Le 8 mars 2016, le ministre des Affaires étrangères et européennes, ministre de l’Immigration, Jean Asselborn, a prononcé devant la Chambre des députés sa déclaration sur la politique étrangère et européenne.

Le monde déchiré et l’UE en crise

Jean Asselborn, lors de la déclaration de politique étrangère à la Chambre des députés, le 8 mars 2016Pour le doyen des ministres des Affaires étrangères de l’UE,  "le monde est toujours aussi déchiré qu’à l’époque", une allusion à sa dernière déclaration du 25 novembre 2014, la périodicité annuelle de cet acte ayant été ensuite interrompue à cause de la présidence luxembourgeoise du Conseil de l’UE. Le monde est même "devenu encore plus divisé, plus désorienté et plus dangereux", a estimé le ministre, qui évoque "des guerres dans notre voisinage immédiat, des attaques terroristes partout dans le monde" et les réfugiés, contraints de risquer leur vie sur la Méditerranée, de ramper sous les barbelés qui barrent les frontières européennes et de dormir dehors et dans la boue "parce que personne ne veut d’eux".  Bref, "la crise de l’euro d’abord et la crise migratoire ensuite ont, de concert avec l’instabilité à ses marches, fait sérieusement vaciller l’UE". Pire, "la solidarité, la communauté entre Européens, qui nous ont distingué jusque-là parmi tous, ne sont actuellement plus automatiquement assurées".          

Pour Jean Asselborn, la crise migratoire met l’UE "à rude épreuve". Elle a des effets sur son fonctionnement, car les solutions européennes proposées, y compris par la Présidence luxembourgeoise du Conseil, ne sont pas portées par tous les Etats membres, au point que leur cavalier seul met en danger "nos acquis collectifs". L’Europe a selon lui traversé de nombreuses crises, mais jamais elle n’a été "aussi déchirée", et jamais "nos valeurs et principes fondamentaux n’ont été autant mis en question qu’actuellement".

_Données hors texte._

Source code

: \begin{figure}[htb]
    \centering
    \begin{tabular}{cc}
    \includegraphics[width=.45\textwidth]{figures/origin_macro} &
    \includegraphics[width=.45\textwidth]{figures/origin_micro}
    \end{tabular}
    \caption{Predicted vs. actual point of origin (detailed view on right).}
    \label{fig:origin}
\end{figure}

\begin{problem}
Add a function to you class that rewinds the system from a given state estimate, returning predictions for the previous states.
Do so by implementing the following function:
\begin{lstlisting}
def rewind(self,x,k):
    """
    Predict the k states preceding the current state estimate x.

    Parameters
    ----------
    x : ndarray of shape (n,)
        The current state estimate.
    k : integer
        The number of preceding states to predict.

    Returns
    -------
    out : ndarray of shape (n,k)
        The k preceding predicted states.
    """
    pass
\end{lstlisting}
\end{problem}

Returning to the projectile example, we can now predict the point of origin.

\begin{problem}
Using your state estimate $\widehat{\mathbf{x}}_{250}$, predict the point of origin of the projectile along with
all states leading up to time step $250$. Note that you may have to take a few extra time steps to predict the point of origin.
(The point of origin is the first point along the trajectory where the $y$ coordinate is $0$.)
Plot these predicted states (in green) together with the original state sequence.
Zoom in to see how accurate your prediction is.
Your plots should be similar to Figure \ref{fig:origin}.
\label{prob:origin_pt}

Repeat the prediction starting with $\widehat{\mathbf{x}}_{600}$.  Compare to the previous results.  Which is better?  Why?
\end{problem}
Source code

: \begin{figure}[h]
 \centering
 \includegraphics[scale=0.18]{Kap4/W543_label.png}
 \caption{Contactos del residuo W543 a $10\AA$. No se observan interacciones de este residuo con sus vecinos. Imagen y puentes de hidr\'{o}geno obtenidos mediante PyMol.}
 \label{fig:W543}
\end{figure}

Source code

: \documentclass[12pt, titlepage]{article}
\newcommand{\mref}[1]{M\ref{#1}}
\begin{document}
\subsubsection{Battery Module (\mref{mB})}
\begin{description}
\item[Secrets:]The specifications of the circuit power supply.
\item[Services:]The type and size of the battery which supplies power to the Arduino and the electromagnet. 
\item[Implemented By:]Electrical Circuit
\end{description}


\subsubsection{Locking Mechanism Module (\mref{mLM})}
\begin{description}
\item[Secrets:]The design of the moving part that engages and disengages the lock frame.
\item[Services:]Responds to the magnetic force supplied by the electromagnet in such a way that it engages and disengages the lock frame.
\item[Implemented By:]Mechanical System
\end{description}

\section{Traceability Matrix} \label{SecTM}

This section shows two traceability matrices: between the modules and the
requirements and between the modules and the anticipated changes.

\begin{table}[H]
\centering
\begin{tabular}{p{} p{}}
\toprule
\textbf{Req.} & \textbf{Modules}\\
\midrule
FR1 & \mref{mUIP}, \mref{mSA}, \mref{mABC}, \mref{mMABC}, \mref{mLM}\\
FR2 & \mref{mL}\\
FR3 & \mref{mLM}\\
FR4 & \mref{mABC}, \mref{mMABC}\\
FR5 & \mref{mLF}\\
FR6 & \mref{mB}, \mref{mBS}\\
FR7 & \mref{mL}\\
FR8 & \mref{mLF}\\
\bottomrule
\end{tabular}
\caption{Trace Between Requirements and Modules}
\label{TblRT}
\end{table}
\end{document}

Le ministre estime que "les divergences entre le Nord et le Sud, mais surtout entre les Etats membres de l’Ouest et de l’Est de l’Union sont difficiles à réduire", cela étant fortement dû au fait que, dans de nombreux Etats membres, "de dangereuses tendances populistes et nationalistes gagnent du terrain pendant que les partis traditionnels et leurs leaders sont en difficulté". Cette Europe où les principes de liberté, de démocratie, d’égalité et de respect de l’Etat de droit sont foulés aux pieds et l’intégration niée "n’est pas l’Europe que nous voulons et dont nous avons besoin", pense Jean Asselborn, qui refuse "la solidarité à la carte". S’ajoute à ce tableau l’éventualité d’un  Brexit, que le compromis, "qui n’est pas bon, mais pas catastrophique non plus", du Conseil européen des 18 et 19 février est censé éviter.  Jean Asselborn craint que "ce cocktail explosif pour l’Europe puisse provoquer un choc dont l’UE ne récupérerait que difficilement".

La crise migratoire

Tout autre a été la démarche de la Présidence luxembourgeoise du Conseil, qui a "essayé de chercher dans tous les domaines des solutions européennes", cohérentes, humaines, "dans l’intérêt des migrants et avec l’aide des citoyens". Pour Jean Asselborn, "la crise migratoire ne pourra pas être résolue par une Europe qui se referme sur elle-même et sûrement pas non plus par la construction de murs et de clôtures. L’Europe a vu assez de barbelés et de gaz lacrymogènes, et l’Histoire nous a appris que ce n’est pas ainsi que l’on a résolu les grands problèmes." Bref, ce qui doit primer, c’est la Convention de Genève sur les réfugiés de 1951 et l’obligation d’offrir à ceux qui fuient "les pires situations de la planète" le plus haut niveau de protection possible.  En même temps, "l’Europe ne peut accueillir tout le monde", notamment les personnes qui ne tombent pas sous les clauses de la Convention de Genève. Ici, l’UE doit intervenir pour réduire la pauvreté qui les pousse à migrer vers l’Europe.  Finalement, l’UE doit offrir des voies légales aux migrants pour entrer en Europe, car "la migration ne doit pas être vue comme une menace qu’il faut contrer, mais comme une chance" pour un continent qui en a besoin pour des raisons économiques et démographiques.       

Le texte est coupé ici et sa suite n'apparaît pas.